The RBM model assumes the probability of configurations with a specific energy value (\(E_k\)) follows the Boltzmann distribution \({\displaystyle P_k = \frac{e^{-E_k}}{Z}}\) where the distribution is normalized by the partition function \({\displaystyle Z = \sum _k e^{-E_k}}\) and k denotes the discrete number of different configurations of the nodal values of \(v_i\) and \(h_i\).

The training procedure requires updating the biases and weights (\(\theta = [b_i, c_i, w_{ij}]\)) so that the visible nodes can be reproduced through the conventional reconstruction process. This process entails inputs from the visible to the hidden nodes which is then reconstructed as \(v_i \rightarrow h_i \rightarrow v_i^{rec}\) where each \(\rightarrow \) operation represents calculations done by the sigmoid function13. In practical training, initial values of biases and weights can be set arbitrarily. In this article, the biases are set to be initially zero and the weights are initially proportional to a normal distribution with the small prefactor value of 0.01.

Instead of directly maximizing the Boltzmann distribution, we minimize its negative log-likelihood (\({\displaystyle {\mathcal {L}}(\theta ) = -\sum _k \log P_k}\)) using the gradient descent algorithm assuming a continuous distribution. This is done by taking variations of \({\mathcal {L}}(\theta )\) with respect to \(\theta \) according to

$$\begin{aligned} \delta \mathcal {L(\theta )} = -\sum _k \delta \left( \log P_k \right) = -\sum _k \left[ \sum _\theta \frac{\partial }{\partial \theta } \left( \log P_k \right) \right] \cdot \delta \theta = -\sum _\theta \left[ \sum _k \frac{\partial }{\partial \theta } \left( \log P_k \right) \right] \cdot \delta \theta . \end{aligned}$$
(2)

Additional details on this method can be found elsewhere3.

A general form of the updating scheme can be derive from the variation of \({\mathcal {L}}(\theta )\) as

$$\begin{aligned} \frac{\partial ( - \log P_k ) }{ \partial \theta }&= \frac{\partial E_k }{ \partial \theta } - \big \langle \frac{\partial E }{ \partial \theta } \big \rangle \end{aligned}$$
(3)

where the \(\langle \cdot \rangle \) represents the ensemble average value of the Boltzmann distribution.
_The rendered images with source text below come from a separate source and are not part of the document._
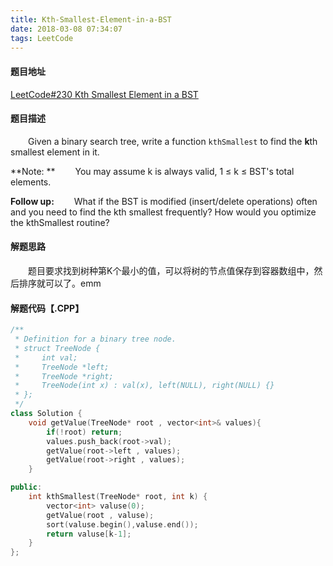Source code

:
 ```yaml
---
title: Kth-Smallest-Element-in-a-BST
date: 2018-03-08 07:34:07
tags: LeetCode
---
```


#### 题目地址

[LeetCode#230 Kth Smallest Element in a BST](https://leetcode.com/problems/kth-smallest-element-in-a-bst/description/)

#### 题目描述

&emsp;&emsp;Given a binary search tree, write a function `kthSmallest` to find the **k**th smallest element in it.

<!--more-->

**Note: **
&emsp;&emsp;You may assume k is always valid, 1 ≤ k ≤ BST's total elements.

**Follow up:**
&emsp;&emsp;What if the BST is modified (insert/delete operations) often and you need to find the kth smallest frequently? How would you optimize the kthSmallest routine?

#### 解题思路

&emsp;&emsp;题目要求找到树种第K个最小的值，可以将树的节点值保存到容器数组中，然后排序就可以了。emm

#### 解题代码【.CPP】

```c++
/**
 * Definition for a binary tree node.
 * struct TreeNode {
 *     int val;
 *     TreeNode *left;
 *     TreeNode *right;
 *     TreeNode(int x) : val(x), left(NULL), right(NULL) {}
 * };
 */
class Solution {
    void getValue(TreeNode* root , vector<int>& values){
        if(!root) return;
        values.push_back(root->val);
        getValue(root->left , values);
        getValue(root->right , values);
    }

public:
    int kthSmallest(TreeNode* root, int k) {
        vector<int> valuse(0);
        getValue(root , valuse);
        sort(valuse.begin(),valuse.end());
        return valuse[k-1];
    }
};
```

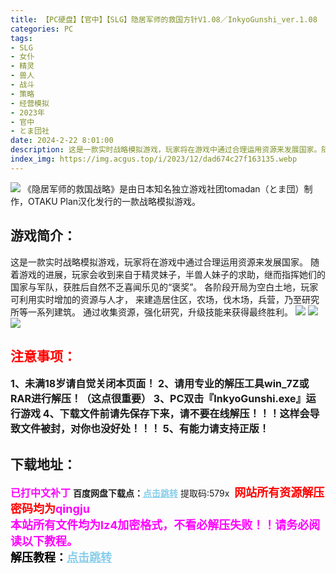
```yaml
---
title: 【PC硬盘】【官中】【SLG】隐居军师的救国方针V1.08／InkyoGunshi_ver.1.08
categories: PC
tags:
- SLG
- 女仆
- 精灵
- 兽人
- 战斗
- 策略
- 经营模拟
- 2023年
- 官中
- とま団社
date: 2024-2-22 8:01:00
description: 这是一款实时战略模拟游戏，玩家将在游戏中通过合理运用资源来发展国家。随着游戏的进展，玩家会收到来自于精灵妹子，半兽人妹子的求助，继而指挥她们的国家与军队，获胜后自然不乏喜闻乐见的“褒奖”。
index_img: https://img.acgus.top/i/2023/12/dad674c27f163135.webp
---
```

![](https://img.acgus.top/i/2023/12/dad674c27f163135.webp)
《隐居军师的救国战略》是由日本知名独立游戏社团tomadan（とま団）制作，OTAKU Plan汉化发行的一款战略模拟游戏。

## 游戏简介：
这是一款实时战略模拟游戏，玩家将在游戏中通过合理运用资源来发展国家。
随着游戏的进展，玩家会收到来自于精灵妹子，半兽人妹子的求助，继而指挥她们的国家与军队，获胜后自然不乏喜闻乐见的“褒奖”。
各阶段开局为空白土地，玩家可利用实时增加的资源与人才，
来建造居住区，农场，伐木场，兵营，乃至研究所等一系列建筑。
通过收集资源，强化研究，升级技能来获得最终胜利。
![](https://img.acgus.top/i/2023/12/38ad7e2c84163144.webp)
![](https://img.acgus.top/i/2023/12/5526c8e2b5163141.webp)
![](https://img.acgus.top/i/2023/12/11c6af6847163138.webp)




## <font color=#FF0000 >注意事项：</font>
<font size=3><b>1、未满18岁请自觉关闭本页面！
2、请用专业的解压工具win_7Z或RAR进行解压！（这点很重要）
3、PC双击『InkyoGunshi.exe』运行游戏
4、下载文件前请先保存下来，请不要在线解压！！！这样会导致文件被封，对你也没好处！！！
5、有能力请支持正版！</b></font>

## 下载地址：
<font color=#FF00FF size=3><b>已打中文补丁</b></font>
<b>百度网盘下载点：</b><a href="https://pan.baidu.com/s/1EnVtxy5e3A7gAoLTQSbXLg?pwd=579x" style="color: #87CEEB;"><b>点击跳转</b></a> 提取码:579x
<a style="padding: 0" href="https://post.qingju.org/AD/"><img style="max-width:100%" src="https://img.acgus.top/i/2024/07/478f689b8021d8d499ab43d21acf137a.gif" alt=""></a>
<b><font color=#FF0000 size=4>网站所有资源解压密码均为</b></font><b><font color=#FF00FF size=4>qingju</font><font color=#FF0000 ></font></b><br><b><font color=#FF00FF size=4>本站所有文件均为lz4加密格式，不看必解压失败！！请务必阅读以下教程。</b></font><br><b><font color=#000 size=4>解压教程：</b><a href="https://post.qingju.org/tutorial/000/" style="color: #87CEEB;"><b>点击跳转</b></a>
The first term is called the positive phase and the second term is called the negative phase. The parameters \(\theta \) may be updated according to

$$\begin{aligned} \delta \theta&= -\eta \left[ {\frac{\partial {\overline{E}} }{ \partial \theta }} - \big \langle \frac{\partial E }{ \partial \theta } \big \rangle \right] \end{aligned}$$
(4)

where \(\eta >0\) is the learning rate and \({\overline{E}}\) denotes the averaged energy calculation from the training data. From (4), the biases and weights are explicitly

$$\begin{aligned} \delta b_i&= - \eta [ -\overline{v_i} - \langle -v_i \rangle ] = \eta [\overline{v_i} - \langle v_i \rangle ] \end{aligned}$$
(5)
$$\begin{aligned} \delta c_j&= \eta [\overline{h_j} - \langle h_j \rangle ] \end{aligned}$$
(6)
$$\begin{aligned} \delta w_{ij}&= \eta [\overline{v_i h_j} - \langle v_i h_j \rangle ]. \end{aligned}$$
(7)

These ensemble averages often require large amount of computing power to reach high accuracy for large sets of data (e.g., CD-n). On classical computers, contrastive divergence (CD) is often implemented to estimate the ensemble average value. In comparison, the D-Wave quantum annealer is believed to follow a Boltzmann distribution3, which can provide an alternative approach to calculate the ensemble average more efficiently.

Implementation on D-Wave hardware

Here we describe how the RBM energy is applied to D-Wave hardware for this class of machine learning optimization problems. It is within this part of the algorithm that \(\beta \) is introduced to accommodate statistical distributions on hardware. A class of optimization problems, known as quadratic unconstrained binary optimization (QUBO), are described by a cost function

$$\begin{aligned} E_{DW} = \sum Q_{ii} x_i + \sum Q_{ij} x_i x_j \end{aligned}$$
(8)

that can be applied to D-Wave architecture on its Chimera graph, where \(x_i = \{0,1\}\) for all i qubits. It is possible to calculate an ensemble average by sampling the visible and hidden nodes on the RBM \(\{v_i,h_i\}\) that corresponds to the D-Wave QUBO.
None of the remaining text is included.